→ DATA
• • •

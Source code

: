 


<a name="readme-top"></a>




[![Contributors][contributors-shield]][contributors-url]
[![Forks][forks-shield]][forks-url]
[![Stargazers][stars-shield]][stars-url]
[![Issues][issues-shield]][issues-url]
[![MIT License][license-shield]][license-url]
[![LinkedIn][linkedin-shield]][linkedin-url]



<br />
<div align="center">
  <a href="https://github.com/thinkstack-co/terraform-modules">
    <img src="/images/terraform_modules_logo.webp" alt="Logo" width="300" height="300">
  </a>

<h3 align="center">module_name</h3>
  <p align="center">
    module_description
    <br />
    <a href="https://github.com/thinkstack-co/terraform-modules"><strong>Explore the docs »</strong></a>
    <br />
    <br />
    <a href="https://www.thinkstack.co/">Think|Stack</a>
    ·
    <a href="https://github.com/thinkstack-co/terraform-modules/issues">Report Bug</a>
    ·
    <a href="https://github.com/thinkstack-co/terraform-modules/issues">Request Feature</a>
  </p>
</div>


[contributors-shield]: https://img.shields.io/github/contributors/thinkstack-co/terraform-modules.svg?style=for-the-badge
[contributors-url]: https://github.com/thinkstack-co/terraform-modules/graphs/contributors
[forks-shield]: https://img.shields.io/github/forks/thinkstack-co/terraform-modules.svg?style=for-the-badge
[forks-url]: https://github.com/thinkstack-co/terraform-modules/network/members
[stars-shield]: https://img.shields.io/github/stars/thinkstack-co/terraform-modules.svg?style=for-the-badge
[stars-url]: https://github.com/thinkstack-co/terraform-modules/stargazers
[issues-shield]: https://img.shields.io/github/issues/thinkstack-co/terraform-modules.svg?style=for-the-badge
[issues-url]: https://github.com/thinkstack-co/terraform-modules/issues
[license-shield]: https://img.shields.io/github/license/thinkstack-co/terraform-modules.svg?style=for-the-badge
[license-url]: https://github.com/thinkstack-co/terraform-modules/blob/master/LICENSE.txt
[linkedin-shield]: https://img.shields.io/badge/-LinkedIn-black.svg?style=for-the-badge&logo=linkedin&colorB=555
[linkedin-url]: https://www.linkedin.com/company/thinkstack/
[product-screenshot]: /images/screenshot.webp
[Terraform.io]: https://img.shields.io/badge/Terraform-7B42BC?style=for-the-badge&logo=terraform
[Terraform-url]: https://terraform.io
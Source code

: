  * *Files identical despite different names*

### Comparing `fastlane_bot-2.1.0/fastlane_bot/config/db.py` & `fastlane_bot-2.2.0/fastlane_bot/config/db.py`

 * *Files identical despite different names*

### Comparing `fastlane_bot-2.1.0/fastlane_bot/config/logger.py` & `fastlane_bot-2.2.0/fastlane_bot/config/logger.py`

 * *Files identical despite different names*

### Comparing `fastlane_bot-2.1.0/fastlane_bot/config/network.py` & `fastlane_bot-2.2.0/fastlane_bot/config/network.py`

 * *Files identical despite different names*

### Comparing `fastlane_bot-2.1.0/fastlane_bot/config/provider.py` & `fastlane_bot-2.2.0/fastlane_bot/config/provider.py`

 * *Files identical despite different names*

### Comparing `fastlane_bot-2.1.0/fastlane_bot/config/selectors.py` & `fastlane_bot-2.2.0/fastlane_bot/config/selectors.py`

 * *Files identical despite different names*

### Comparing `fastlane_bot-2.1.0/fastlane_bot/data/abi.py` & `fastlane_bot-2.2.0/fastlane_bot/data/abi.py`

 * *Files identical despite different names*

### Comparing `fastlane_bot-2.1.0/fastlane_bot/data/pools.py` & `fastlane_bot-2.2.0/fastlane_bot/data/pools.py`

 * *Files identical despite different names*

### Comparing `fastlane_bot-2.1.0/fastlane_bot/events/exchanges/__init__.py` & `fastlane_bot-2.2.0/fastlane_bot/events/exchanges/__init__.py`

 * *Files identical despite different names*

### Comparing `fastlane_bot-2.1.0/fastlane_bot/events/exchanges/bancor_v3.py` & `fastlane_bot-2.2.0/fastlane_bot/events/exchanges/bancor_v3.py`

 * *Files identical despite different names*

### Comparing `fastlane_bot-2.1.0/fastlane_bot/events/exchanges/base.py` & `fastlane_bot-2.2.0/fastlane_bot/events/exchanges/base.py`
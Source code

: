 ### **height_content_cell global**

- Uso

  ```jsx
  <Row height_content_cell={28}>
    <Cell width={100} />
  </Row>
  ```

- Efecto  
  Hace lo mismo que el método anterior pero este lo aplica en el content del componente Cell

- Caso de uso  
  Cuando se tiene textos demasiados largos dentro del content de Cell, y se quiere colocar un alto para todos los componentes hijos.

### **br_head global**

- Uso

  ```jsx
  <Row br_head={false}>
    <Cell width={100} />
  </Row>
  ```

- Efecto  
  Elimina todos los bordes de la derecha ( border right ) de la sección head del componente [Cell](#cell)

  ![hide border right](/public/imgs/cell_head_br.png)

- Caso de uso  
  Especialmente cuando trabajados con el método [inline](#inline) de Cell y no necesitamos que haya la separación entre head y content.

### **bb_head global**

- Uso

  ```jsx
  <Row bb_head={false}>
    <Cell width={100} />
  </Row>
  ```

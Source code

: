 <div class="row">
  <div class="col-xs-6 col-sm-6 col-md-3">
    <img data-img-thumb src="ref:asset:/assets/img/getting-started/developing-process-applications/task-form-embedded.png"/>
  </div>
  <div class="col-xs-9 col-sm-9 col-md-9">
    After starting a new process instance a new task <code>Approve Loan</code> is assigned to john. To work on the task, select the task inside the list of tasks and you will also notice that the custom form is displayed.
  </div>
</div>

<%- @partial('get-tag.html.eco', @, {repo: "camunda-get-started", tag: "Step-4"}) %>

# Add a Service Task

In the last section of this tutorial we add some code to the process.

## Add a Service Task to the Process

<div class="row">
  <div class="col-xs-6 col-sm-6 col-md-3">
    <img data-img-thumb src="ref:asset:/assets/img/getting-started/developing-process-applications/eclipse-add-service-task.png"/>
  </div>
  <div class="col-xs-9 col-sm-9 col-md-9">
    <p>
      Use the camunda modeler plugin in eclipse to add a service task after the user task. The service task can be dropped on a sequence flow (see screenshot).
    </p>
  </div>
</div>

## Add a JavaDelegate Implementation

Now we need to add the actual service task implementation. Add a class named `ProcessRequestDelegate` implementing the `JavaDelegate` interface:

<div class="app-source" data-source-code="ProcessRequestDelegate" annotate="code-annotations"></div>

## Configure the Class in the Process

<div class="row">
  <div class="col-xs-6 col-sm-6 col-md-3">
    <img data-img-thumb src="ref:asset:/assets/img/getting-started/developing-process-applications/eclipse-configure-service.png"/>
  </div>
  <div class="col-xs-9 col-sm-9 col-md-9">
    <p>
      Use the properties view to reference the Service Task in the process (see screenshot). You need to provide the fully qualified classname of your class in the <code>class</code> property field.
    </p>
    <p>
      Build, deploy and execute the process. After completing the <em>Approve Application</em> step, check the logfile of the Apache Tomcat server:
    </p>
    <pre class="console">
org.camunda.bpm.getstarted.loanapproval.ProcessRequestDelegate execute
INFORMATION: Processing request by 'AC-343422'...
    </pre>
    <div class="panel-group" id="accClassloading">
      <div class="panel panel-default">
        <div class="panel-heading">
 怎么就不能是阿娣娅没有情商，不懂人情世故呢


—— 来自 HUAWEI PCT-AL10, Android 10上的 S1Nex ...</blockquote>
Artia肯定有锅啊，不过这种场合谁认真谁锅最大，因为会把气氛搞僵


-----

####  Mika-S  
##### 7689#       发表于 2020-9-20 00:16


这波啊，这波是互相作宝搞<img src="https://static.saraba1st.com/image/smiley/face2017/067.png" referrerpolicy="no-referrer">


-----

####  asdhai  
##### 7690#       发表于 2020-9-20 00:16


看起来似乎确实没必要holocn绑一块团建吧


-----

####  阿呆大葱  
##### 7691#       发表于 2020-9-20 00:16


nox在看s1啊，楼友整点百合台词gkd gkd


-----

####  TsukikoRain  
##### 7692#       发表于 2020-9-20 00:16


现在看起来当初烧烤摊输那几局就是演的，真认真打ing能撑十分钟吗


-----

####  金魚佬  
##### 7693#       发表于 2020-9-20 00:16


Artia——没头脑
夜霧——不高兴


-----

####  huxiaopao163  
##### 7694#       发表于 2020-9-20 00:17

• • •

→ TASK OBJECTIVE
From the data above, gather every line that includes the word "panel".

→ TASK SOLUTION
    <div class="panel-group" id="accClassloading">
      <div class="panel panel-default">
        <div class="panel-heading">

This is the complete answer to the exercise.